The death of any leader makes for uncertain times in a country. If they have been a good leader with a long reign, it may be cause for a lot of anxiety and fear for the future. Who will be next? What sort of a leader will they be? Will our enemies take advantage of the transition time to attack us?
Uzziah, (called Azariah in 2 Kings), was one of only eight out of twenty kings in Judah who “did what was right in the eyes of the Lord” (2 Kings 18:3; 2 Chron. 26:4). During his fifty-two year reign, he experienced military success, expanded the territory of Judah, built a huge standing army, fortified the city walls of Jerusalem with siege towers, and even made advancements in horticulture, because he “loved the soil” (2 Chron. 26:10). Although his reign didn’t end well (he was struck with leprosy after attempting to burn incense in the temple), his death had to have shaken the people of Judah, especially with the Assyrians beginning to rise as a cruel world power.
Which is why I think it matters that Isaiah noted that he had his vision of the Lord in the temple “in the year king Uzziah died.” It matters that Isaiah went to the temple in the first place. When we are facing crisis and uncertainty, whether it is individually or as a nation, I hope that we always make a beeline for the house of the Lord.

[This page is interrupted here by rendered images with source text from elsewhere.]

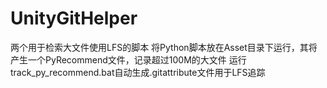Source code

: ﻿# UnityGitHelper
两个用于检索大文件使用LFS的脚本
将Python脚本放在Asset目录下运行，其将产生一个PyRecommend文件，记录超过100M的大文件
运行track_py_recommend.bat自动生成.gitattribute文件用于LFS追踪
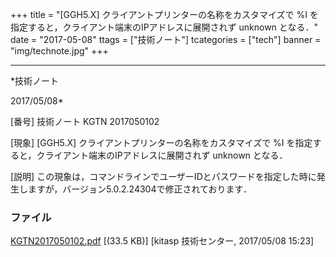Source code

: ﻿+++
title = "[GGH5.X] クライアントプリンターの名称をカスタマイズで %I を指定すると，クライアント端末のIPアドレスに展開されず unknown となる．"
date = "2017-05-08"
ttags = ["技術ノート"]
tcategories = ["tech"]
banner = "img/technote.jpg"
+++

-----------------------------------------------------------------------------------------------------------------------------

*技術ノート

2017/05/08*


[番号]
技術ノート KGTN 2017050102

[現象]
[GGH5.X] クライアントプリンターの名称をカスタマイズで %I
を指定すると，クライアント端末のIPアドレスに展開されず unknown となる．

[説明]
この現象は，コマンドラインでユーザーIDとパスワードを指定した時に発生しますが，バージョン5.0.2.24304で修正されております．


### ファイル

 
 


[KGTN2017050102.pdf](http://techreport.kitasp.net/attachments/download/3567/KGTN2017050102.pdf)
 [(33.5 KB)] [kitasp 技術センター, 2017/05/08
15:23]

But even more significant than the fact that Isaiah went to the temple is what Isaiah saw when he got there. Isaiah saw the Lord, sitting upon a throne.
What is the one thing most of us find impossible to do when we are in crisis? Sit still. Our hearts are racing, our breath is coming in shallow gasps, and we often feel like if we aren’t moving or doing something we will go insane. Maybe that was the state Isaiah was in when he went to the temple. Fretful. fearful. Pacing. Heart racing.
And he saw the Lord, sitting. Not pacing. Not biting His divine fingernails. Not pulling out His hair. Sitting. High and exalted.
Beloved, when your world is rocked, when there is a transition you are facing, in times of national crisis, take comfort in Isaiah’s vision. See the Lord. Sitting.
He’s got this. He’s got our nation. He’s got you. Breathe.